One of the most important preconditions for the “peaceful rise” of China during the period of reforms (since 1978) was a series of agreements reached by its leaders with the leadership of the United States in the 1970s: the Shanghai Communiqué (February 1972), as well as agreements signed during Deng Xiaoping’s visit to the United States in early 1979. They envisaged a qualitatively new situation in Eastern Eurasia: China expressed its readiness to abandon hostile measures against the strategic interests of the United States in its part of the world and focused on domestic economic reforms. The United States, in response, provided diplomatic support and favourable political conditions for the inflow of foreign capital into the Chinese market. Washington also opened its own market for the import of Chinese goods, creating the conditions for the unprecedentedly long (almost 40-year) period of rapid growth of the Chinese economy.

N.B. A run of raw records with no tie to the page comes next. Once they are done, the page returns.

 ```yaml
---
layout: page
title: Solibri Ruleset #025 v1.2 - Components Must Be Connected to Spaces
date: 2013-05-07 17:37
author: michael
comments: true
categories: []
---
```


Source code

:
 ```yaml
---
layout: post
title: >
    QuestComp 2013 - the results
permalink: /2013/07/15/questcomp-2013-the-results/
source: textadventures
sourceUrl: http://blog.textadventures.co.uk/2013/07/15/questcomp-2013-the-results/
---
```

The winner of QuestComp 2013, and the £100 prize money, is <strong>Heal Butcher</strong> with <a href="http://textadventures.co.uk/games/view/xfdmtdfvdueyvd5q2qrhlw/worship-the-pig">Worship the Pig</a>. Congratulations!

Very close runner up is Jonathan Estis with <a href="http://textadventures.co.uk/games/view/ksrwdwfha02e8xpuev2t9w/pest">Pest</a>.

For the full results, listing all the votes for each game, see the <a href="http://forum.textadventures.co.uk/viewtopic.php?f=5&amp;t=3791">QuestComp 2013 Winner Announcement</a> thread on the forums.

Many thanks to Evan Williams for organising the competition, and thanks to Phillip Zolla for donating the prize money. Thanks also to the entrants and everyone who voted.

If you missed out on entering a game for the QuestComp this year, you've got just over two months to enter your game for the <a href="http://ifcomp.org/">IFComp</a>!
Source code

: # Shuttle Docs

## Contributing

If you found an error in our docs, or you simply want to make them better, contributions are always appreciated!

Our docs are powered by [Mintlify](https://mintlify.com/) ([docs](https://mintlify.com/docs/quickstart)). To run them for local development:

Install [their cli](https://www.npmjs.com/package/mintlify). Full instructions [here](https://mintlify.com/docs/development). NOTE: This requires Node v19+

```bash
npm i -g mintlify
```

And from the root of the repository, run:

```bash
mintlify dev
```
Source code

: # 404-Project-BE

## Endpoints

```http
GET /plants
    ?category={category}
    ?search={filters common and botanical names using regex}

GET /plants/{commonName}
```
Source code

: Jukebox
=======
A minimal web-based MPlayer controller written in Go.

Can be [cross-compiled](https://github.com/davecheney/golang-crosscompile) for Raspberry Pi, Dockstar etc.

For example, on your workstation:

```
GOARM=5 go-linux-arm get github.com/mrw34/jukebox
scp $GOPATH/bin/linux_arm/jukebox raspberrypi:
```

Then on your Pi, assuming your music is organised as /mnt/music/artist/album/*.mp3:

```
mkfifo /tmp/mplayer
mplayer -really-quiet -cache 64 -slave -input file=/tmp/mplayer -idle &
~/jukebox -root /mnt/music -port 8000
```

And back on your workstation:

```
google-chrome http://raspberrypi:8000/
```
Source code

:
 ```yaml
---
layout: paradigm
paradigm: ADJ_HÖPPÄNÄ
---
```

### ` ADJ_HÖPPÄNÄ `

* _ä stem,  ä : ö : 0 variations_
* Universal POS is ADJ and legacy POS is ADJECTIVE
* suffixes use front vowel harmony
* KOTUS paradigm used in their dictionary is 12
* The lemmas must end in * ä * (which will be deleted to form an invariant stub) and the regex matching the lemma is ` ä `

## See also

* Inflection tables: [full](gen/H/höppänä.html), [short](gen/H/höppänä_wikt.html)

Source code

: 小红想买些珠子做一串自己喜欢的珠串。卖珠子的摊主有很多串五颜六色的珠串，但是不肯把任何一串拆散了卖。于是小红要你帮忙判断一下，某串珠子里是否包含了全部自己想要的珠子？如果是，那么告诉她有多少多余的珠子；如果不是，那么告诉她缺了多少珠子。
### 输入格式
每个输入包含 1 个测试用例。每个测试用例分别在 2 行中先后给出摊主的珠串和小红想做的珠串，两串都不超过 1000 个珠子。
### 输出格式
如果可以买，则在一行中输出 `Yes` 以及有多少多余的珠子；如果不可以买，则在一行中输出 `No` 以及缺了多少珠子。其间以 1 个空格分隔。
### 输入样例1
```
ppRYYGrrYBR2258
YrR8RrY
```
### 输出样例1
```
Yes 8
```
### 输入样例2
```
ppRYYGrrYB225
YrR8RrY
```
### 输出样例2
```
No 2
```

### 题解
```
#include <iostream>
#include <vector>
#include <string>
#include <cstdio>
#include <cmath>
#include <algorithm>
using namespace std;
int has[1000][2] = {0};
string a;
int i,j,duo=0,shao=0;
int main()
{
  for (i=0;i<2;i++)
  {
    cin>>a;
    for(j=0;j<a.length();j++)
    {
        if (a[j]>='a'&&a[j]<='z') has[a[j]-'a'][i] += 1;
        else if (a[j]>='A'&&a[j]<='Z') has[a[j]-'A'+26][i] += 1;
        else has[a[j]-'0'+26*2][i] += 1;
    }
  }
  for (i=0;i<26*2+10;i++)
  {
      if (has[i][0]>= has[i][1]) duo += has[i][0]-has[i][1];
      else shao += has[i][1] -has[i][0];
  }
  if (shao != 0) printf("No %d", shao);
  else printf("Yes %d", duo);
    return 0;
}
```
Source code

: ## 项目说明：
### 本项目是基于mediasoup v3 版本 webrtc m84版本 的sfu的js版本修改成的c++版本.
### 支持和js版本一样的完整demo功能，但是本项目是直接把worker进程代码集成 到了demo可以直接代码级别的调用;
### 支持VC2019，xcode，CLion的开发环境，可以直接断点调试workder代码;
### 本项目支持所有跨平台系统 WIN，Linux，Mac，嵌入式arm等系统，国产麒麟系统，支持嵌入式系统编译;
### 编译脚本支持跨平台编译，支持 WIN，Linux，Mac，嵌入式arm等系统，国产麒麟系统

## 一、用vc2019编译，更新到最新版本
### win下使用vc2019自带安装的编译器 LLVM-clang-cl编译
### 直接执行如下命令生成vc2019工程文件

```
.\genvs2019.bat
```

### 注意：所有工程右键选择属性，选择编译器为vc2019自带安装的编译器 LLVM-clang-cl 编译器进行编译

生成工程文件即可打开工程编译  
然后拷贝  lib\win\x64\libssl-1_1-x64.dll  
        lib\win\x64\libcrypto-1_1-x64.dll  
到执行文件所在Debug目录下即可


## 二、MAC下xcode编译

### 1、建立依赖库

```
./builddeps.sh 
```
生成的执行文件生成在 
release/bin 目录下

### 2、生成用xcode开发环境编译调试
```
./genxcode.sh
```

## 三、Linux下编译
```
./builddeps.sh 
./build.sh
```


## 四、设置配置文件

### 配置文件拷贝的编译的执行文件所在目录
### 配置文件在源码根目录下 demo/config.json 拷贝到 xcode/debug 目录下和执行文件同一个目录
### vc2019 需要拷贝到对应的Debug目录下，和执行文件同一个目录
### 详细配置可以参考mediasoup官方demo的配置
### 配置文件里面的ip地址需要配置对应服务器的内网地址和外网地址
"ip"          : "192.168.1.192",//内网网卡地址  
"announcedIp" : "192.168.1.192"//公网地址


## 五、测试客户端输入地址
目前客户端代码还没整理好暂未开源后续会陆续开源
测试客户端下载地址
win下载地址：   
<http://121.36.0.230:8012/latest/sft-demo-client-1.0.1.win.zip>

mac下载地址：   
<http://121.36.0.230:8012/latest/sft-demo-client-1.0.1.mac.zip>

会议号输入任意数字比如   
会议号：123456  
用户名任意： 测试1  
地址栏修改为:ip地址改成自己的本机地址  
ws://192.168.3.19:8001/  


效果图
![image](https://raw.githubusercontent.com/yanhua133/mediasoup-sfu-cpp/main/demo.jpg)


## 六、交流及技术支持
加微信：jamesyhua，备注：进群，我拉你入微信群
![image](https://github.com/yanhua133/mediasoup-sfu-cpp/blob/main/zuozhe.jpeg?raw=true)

The Soviet-American conflict (the Cold War) made China a temporary US partner in international affairs. The apogee of this was Deng Xiaoping’s call in January 1979 for the US leaders to create a “united front against hegemony”, i.e. against the USSR. In the 1970s East Asia had three key players: the USSR, the USA and China. The deal, which determined the development of the region for decades (the growth of the Chinese economy in exchange for its anti-Soviet foreign policy) was made by Washington and Beijing at the expense of the USSR. Moscow was gradually squeezed out of the region, and drawn into lengthy conflicts immediately beyond its borders (Afghanistan), or forced to provide large-scale military and economic support to states located much further away (Vietnam).
After the beginning of the current sanctions war between Washington and its allies against Russia (2014), a unique opportunity appeared to ensure strategic stability in the region by displacing the United States from there and forming a Beijing- Moscow consensus on the basic features of the new balance of power. In our opinion, these are the following factors:
1. The central Eurasian powers and Russia support large-scale Chinese investments in the region’s transport and logistics infrastructure. Its constituent elements will be transport corridors passing through Kazakhstan and competing with each other in the direction of the Mediterranean Sea and Europe: 1) through Russia, 2) through the Caspian Sea and the South Caucasus, and 3) through Iran and Turkey.

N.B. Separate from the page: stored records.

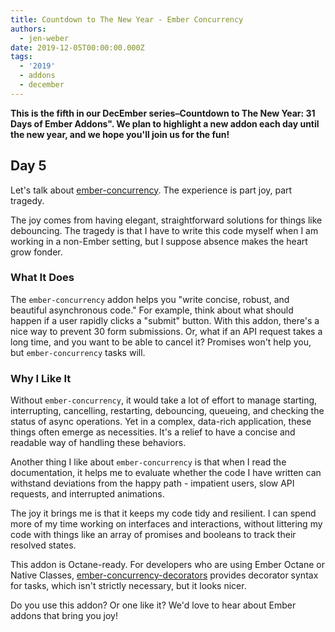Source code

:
 ```yaml
---
title: Countdown to The New Year - Ember Concurrency
authors:
  - jen-weber
date: 2019-12-05T00:00:00.000Z
tags:
  - '2019'
  - addons
  - december
---
```



**This is the fifth in our DecEmber series–Countdown to The New Year: 31 Days of Ember Addons". We plan to highlight a new addon each day until the new year, and we hope you'll join us for the fun!**

## Day 5

Let's talk about [ember-concurrency](https://emberobserver.com/addons/ember-concurrency).
The experience is part joy, part tragedy.

<!-- READMORE -->

The joy comes from having elegant, straightforward solutions for things like debouncing.
The tragedy is that I have to write this code myself when I am working in a non-Ember setting, but I suppose absence makes the heart grow fonder.

### What It Does

The `ember-concurrency` addon helps you "write concise, robust, and beautiful asynchronous code." For example, think about what should happen if a user rapidly clicks a "submit" button. With this addon, there's a nice way to prevent 30 form submissions.
Or, what if an API request takes a long time, and you want to be able to cancel it? Promises won't help you, but `ember-concurrency` tasks will.

### Why I Like It

Without `ember-concurrency`, it would take a lot of effort to manage starting, interrupting, cancelling, restarting, debouncing, queueing, and checking the status of async operations.
Yet in a complex, data-rich application, these things often emerge as necessities.
It's a relief to have a concise and readable way of handling these behaviors.

Another thing I like about `ember-concurrency` is that when I read the documentation, it helps me to evaluate whether the code I have written can withstand deviations from the happy path - impatient users, slow API requests, and interrupted animations.

The joy it brings me is that it keeps my code tidy and resilient. I can spend more of my time working on interfaces and interactions, without littering my code with things like an array of promises and booleans to track their resolved states.

This addon is Octane-ready. For developers who are using Ember Octane or Native Classes, [ember-concurrency-decorators](https://github.com/machty/ember-concurrency-decorators) provides decorator syntax for tasks, which isn't strictly necessary, but it looks nicer.

Do you use this addon? Or one like it? We'd love to hear about Ember addons that bring you joy! 
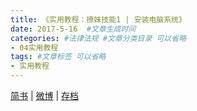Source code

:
 ```yaml
---
title: 《实用教程：撩妹技能1 | 安装电脑系统》
date: 2017-5-16  #文章生成时间
categories: #法律法规 #文章分类目录 可以省略
- 04实用教程
tags: #文章标签 可以省略
- 实用教程
---
```


<!--more-->


[简书](http://www.jianshu.com/p/17006d749d29/) | [微博](http://t.cn/RajNany)  |   [存档](http://www.cnblogs.com/wanqinlong/articles/6826744.html) 
 

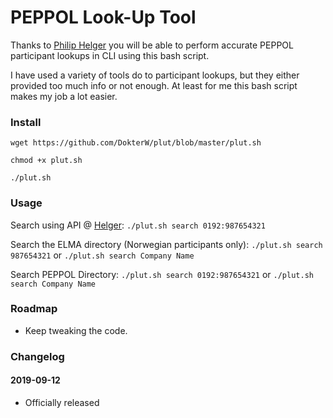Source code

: # PEPPOL Look-Up Tool

Thanks to [Philip Helger](https://peppol.helger.com/public/menuitem-tools-rest-api) you will be able to perform accurate PEPPOL participant lookups in CLI using this bash script.

I have used a variety of tools do to participant lookups, but they either provided too much info or not enough. At least for me this bash script makes my job a lot easier.

### Install
```wget https://github.com/DokterW/plut/blob/master/plut.sh```

```chmod +x plut.sh```

```./plut.sh```

### Usage
Search using API @ [Helger](https://peppol.helger.com/public/menuitem-tools-rest-api): ```./plut.sh search 0192:987654321```

Search the ELMA directory (Norwegian participants only): ```./plut.sh search 987654321``` or ```./plut.sh search Company Name```

Search PEPPOL Directory: ```./plut.sh search 0192:987654321``` or ```./plut.sh search Company Name```

### Roadmap
* Keep tweaking the code.

### Changelog

#### 2019-09-12
* Officially released
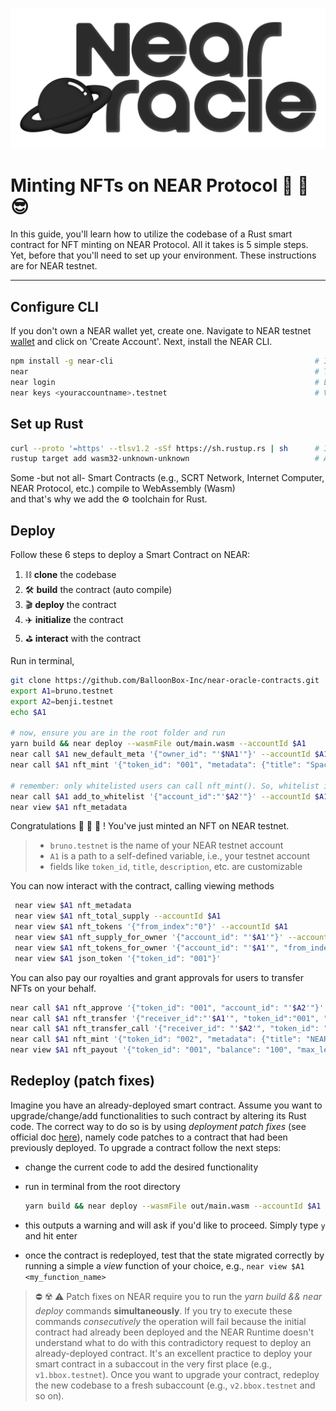 <p align="center">
  <a href="https://near.org/">
    <img alt="NearMonotoneWhite" src="https://github.com/BalloonBox-Inc/near-oracle-contracts/blob/dev/images/monotone-black.png" width="550" />
  </a>
</p>


# Minting NFTs on NEAR Protocol  :turtle: :fairy: :sunglasses:

In this guide, you'll learn how to utilize the codebase of a Rust smart contract for NFT minting on NEAR Protocol. All it takes is 5 simple steps. Yet, before that you'll need to set up your environment. These instructions are for NEAR testnet.

---


## Configure CLI
If you don't own a NEAR wallet yet, create one. Navigate to NEAR testnet [wallet](https://wallet.testnet.near.org) and click on 'Create Account'. Next, install the NEAR CLI.
```bash
npm install -g near-cli                                             # Install the NEAR CLI
near                                                                # To see various possible commands run
near login                                                          # Log into your NEAR testnet wallet
near keys <youraccountname>.testnet                                 # Visualize your keys running
```

## Set up Rust
```bash
curl --proto '=https' --tlsv1.2 -sSf https://sh.rustup.rs | sh      # If you haven't installed Rust yet, install it now using rustup
rustup target add wasm32-unknown-unknown                            # Add Wasm toolchain
```

Some -but not all- Smart Contracts (e.g., SCRT Network, Internet Computer, NEAR Protocol, etc.) compile to WebAssembly (Wasm) <br /> and that's why we add the :gear: toolchain for Rust.

## Deploy

Follow these 6 steps to deploy a Smart Contract on NEAR:
1. :chains: **clone** the codebase
2. :hammer_and_wrench: **build** the contract (auto compile)
3. :clapper: **deploy** the contract
4. :airplane: **initialize** the contract
5. :golf: **interact** with the contract

Run in terminal,
```bash
git clone https://github.com/BalloonBox-Inc/near-oracle-contracts.git   <path_to_your_local_dir> # clone this Git Repo locally
export A1=bruno.testnet                                                      # Export path to your testnet account name
export A2=benji.testnet
echo $A1      

# now, ensure you are in the root folder and run
yarn build && near deploy --wasmFile out/main.wasm --accountId $A1           # Deploy the contract
near call $A1 new_default_meta '{"owner_id": "'$NA1'"}' --accountId $A1      # Initialize the contract
near call $A1 nft_mint '{"token_id": "001", "metadata": {"title": "SpaceN", "description": "SpaceN: Falcon Heavy", "media": "https://c.tenor.com/RaotAGr2LeYAAAAC/near-near-blockchain.gif"}, "receiver_id": "'$A1'"}' --accountId $A1 --amount 0.1   # Mint the NFT

# remember: only whitelisted users can call nft_mint(). So, whitelist if needed
near call $A1 add_to_whitelist '{"account_id":"'$A2'"}' --accountId $A1       # Now benji.testnet can call mint_nft()
near view $A1 nft_metadata                                                    # Call view functions                                                   
```
Congratulations :raised_hands: :tada: :partying_face: ! You've just minted an NFT on NEAR testnet. <br />
> * `bruno.testnet` is the name of your NEAR testnet account <br />
> * `A1` is a path to a self-defined variable, i.e., your testnet account <br />
> * fields like `token_id`, `title`, `description`, etc. are customizable

You can now interact with the contract, calling viewing methods
```bash
 near view $A1 nft_metadata                                                   # Read contract state
 near view $A1 nft_total_supply --accountId $A1                               # Total count of NFTs in the contract
 near view $A1 nft_tokens '{"from_index":"0"}' --accountId $A1                # List of NFT metadata in the contract
 near view $A1 nft_supply_for_owner '{"account_id": "'$A1'"}' --accountId $A1 # NFT count for an owner
 near view $A1 nft_tokens_for_owner '{"account_id": "'$A1'", "from_index":"0"}' --accountId $A1 # List of NFTs for an owner
 near view $A1 json_token '{"token_id": "001"}'                               # Return metadata for passed in token
```

You can also pay our royalties and grant approvals for users to transfer NFTs on your behalf.
```bash
near call $A1 nft_approve '{"token_id": "001", "account_id": "'$A2'"}' --accountId $A1 --deposit 0.1
near call $A1 nft_transfer '{"receiver_id":"'$A1'", "token_id":"001", "approval_id":0}' --accountId $A1 --depositYocto 1
near call $A1 nft_transfer_call '{"receiver_id": "'$A2'", "token_id": "001", "msg": NFT "Transfer"}' --accountId $A1 --depositYocto 1 --gas 200000000000000
near call $A1 nft_mint '{"token_id": "002", "metadata": {"title": "NEAR launch", "description": "Falcon heavy", "media": "https://c.tenor.com/RaotAGr2LeYAAAAC/near-near-blockchain.gif"}, "receiver_id": "'$A2'", "perpetual_royalties":{"bbox1.testnet":500, "bbox2.testnet":800}}' --accountId $A1 --amount 0.1
near view $A1 nft_payout '{"token_id": "001", "balance": "100", "max_len_payout": 100}' # Calculate payout
```

## Redeploy (patch fixes)

Imagine you have an already-deployed smart contract. Assume you want to upgrade/change/add functionalities to such contract by altering its Rust code. The correct way to do so is by using *deployment patch fixes* (see official doc [here](https://docs.near.org/docs/tutorials/contracts/nfts/upgrade-contract)), namely code patches to a contract that had been previously deployed. To upgrade a contract follow the next steps:

* change the current code to add the desired functionality
* run in terminal from the root directory 
   
   ```bash
   yarn build && near deploy --wasmFile out/main.wasm --accountId $A1
   ```
* this outputs a warning and will ask if you'd like to proceed. Simply type `y` and hit enter
* once the contract is redeployed, test that the state migrated correctly by running a simple a *view* function of your choice, e.g., `near view $A1 <my_function_name>`

> :no_entry: :radioactive: :warning: Patch fixes on NEAR require you to run the *yarn build && near deploy* commands **simultaneously**. If you try to execute these commands *consecutively* the operation will fail because the initial contract had already been deployed and the NEAR Runtime doesn't understand what to do with this contradictory request to deploy an already-deployed contract. It's an excellent practice to deploy your smart contract in a subaccout in the very first place (e.g., `v1.bbox.testnet`). Once you want to upgrade your contract, redeploy the new codebase to a fresh subaccount (e.g., `v2.bbox.testnet` and so on).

2. The preservation of the CSTO as the main organisation dealing with serious security issues in the region and institutionalising Russia's special role in this area.
3. China’s positive attitude towards deepening the economic integration of the majority of the states in the region with Russia within the framework of the Eurasian Economic Union; the formation of a system of legal norms and institutions governing the relations between the EAEU and China with the prospect of creating a free trade zone.
4. A tolerant attitude among the Central Eurasia powers and Russia toward the presence of Chinese capital and its increase in the regional economy, coupled with a prevention of Chinese diplomatic interference in their internal affairs. Sinophobia is quite prevalent in Central Eurasia; therefore, exhibiting a cautious foreign policy in the region benefits the national interests of the PRC. Actually, this is precisely the current diplomatic style of China; it is being actively promoted with the current generation of Chinese leaders: a peaceful economic elevation with a respectful attitude towards the sovereignty of other states.
Under no circumstances should the states of Central Eurasia and Russia be parties to the US-China conflict. It is in their interest to provide favourable conditions for peaceful economic growth in the region. A consensus between Russia and China regarding stability in Central Eurasia, as well as a controlled reduction of the US role in the region to a modest level (where it is only one of several major economic partners), will allow them to repeat, amid new conditions, the successful experience of interaction between China and the US at the end of the Cold War. Located outside the zone of future conflict between the United States and China, the region will be able to concentrate on solving the acute problems of socio-economic development.
Like China, the states of Central Eurasia today completely reject the notion of integrating along the lines of an EU model, including the creation of supranational governance structures. Russia should preserve the purely economic nature of the EAEU, and address military security issues in two formats: through the CSTO in relation to the states of Central Eurasia, and the SCO (in the long run) to build a security apparatus that extends throughout continental Eurasia. With such guarantees of stability, the region will dramatically increase its attractiveness for investment and will be able to pursue a path of sustainable economic growth.